I blogged just the other day on corruption and the death penalty.

The TIME view is that once you introduce the death penalty for corruption the individual may as well be very corrupt and try and get away with enough to flee the country. The comments section is also interesting.
A Different Approach on Corruption
June might not be such a bad month to be a corrupt Chinese official. Sure, there's a new set of regulations coming into effect baring yet more forms of graft, like payroll fraud or buying property at below-market rates. But the Communist Party's anti-corruption branch also issued a 30-day window for violators to confess in return for leniency. Party officials have issued clemency decrees before, but they are fairly rare.
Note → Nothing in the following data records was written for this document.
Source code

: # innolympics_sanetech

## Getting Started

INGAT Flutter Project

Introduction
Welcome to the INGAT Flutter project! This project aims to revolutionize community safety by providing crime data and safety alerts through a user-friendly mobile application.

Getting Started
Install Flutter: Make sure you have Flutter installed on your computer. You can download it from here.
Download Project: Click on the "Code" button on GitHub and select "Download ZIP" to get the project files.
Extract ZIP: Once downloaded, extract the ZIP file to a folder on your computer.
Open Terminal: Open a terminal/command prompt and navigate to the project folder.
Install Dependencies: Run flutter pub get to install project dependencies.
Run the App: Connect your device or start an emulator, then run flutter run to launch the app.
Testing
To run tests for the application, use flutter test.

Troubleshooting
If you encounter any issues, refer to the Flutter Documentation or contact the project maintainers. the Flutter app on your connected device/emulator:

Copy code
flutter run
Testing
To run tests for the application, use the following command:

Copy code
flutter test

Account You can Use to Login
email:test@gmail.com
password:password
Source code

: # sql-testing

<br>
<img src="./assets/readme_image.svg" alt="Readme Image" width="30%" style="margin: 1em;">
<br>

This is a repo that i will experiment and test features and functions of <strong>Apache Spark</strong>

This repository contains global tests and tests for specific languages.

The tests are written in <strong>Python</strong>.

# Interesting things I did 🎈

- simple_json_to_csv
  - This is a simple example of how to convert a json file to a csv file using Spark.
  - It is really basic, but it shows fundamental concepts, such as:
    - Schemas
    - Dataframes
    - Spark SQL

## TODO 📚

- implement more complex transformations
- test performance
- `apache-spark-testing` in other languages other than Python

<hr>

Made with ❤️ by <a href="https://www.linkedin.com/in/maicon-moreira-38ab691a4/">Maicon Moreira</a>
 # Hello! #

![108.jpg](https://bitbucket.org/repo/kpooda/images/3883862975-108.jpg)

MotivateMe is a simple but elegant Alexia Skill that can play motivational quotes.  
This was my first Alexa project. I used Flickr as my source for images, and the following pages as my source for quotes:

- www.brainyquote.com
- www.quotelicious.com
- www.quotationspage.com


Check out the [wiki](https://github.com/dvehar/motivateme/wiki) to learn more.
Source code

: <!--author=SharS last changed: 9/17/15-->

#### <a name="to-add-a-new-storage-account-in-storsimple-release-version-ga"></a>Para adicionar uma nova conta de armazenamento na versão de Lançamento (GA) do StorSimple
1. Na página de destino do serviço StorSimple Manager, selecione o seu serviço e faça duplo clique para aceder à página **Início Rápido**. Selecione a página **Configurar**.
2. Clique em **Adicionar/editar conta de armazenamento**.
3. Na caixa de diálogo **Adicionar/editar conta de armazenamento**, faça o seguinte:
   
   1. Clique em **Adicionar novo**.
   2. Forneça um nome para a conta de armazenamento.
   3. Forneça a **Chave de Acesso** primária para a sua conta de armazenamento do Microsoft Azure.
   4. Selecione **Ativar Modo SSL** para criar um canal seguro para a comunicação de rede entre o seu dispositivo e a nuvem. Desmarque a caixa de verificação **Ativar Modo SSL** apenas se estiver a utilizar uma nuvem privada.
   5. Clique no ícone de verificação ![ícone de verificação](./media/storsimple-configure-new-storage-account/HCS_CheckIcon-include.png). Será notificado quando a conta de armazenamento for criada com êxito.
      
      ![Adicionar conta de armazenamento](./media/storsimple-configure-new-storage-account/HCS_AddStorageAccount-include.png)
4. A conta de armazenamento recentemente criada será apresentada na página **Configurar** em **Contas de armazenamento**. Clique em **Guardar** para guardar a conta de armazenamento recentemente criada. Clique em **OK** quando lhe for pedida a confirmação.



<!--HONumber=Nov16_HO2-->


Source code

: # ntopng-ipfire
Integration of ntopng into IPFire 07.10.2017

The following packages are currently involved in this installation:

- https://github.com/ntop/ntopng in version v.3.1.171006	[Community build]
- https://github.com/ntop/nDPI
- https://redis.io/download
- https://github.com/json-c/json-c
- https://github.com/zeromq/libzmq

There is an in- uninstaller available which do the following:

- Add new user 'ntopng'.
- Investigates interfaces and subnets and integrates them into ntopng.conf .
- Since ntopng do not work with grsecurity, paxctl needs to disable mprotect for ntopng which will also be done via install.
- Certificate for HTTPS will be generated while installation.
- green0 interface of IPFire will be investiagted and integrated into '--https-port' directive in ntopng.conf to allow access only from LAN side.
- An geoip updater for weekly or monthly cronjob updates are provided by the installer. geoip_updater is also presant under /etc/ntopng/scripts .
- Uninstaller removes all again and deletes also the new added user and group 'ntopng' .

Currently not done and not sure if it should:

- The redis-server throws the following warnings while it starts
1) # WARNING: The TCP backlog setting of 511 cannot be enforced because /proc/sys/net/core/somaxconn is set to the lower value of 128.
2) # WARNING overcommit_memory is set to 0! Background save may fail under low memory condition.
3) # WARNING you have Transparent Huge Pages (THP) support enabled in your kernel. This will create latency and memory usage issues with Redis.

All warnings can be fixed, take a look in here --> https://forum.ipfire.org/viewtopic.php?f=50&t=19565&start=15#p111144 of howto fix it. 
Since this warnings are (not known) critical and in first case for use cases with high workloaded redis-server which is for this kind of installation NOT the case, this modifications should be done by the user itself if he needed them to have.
The usual approach includes harsh punishments and even death sentences, like the one was handed down in the case of former drug regulator Zheng Xiaoyu.

There are downsides to the strike-hard approach. The threat of a death sentence gives a corrupt cadre motivation to become very corrupt. "Because the punishments are so harsh ... some corrupted official tend be more vicious and more corrupt," says Yang Cheng, a professor at the Macau University of Science and Technology. "If you steal 1.5 million yuan ($200,000 U.S.), that qualifies for the death penalty. Why not go for 15 million ($2 million)? If you manage you can escape to the U.S., Canada or Australia." Developed nations have traditionally been reluctant to extradite corruption suspects to China because of concerns about the unequal application of justice and the use of the death penalty for non-violent crimes. But that is beginning to change. Spain, Portugal and France have signed extradition treaties with China, in part because Beijing agreed to not execute returned fugitives if they were convicted of financial crimes. The U.S. hasn't signed an extradition treaty, though it has returned an embezzler who was sentenced to 12-year prison term. Now that China is cutting back on its overall use of the death penalty and more closely scrutinizing those executions that go ahead, further cooperation on extraditions seems possible. In exchange China may be losing some of its ability to impose the ultimate justice, but that's better than none at all.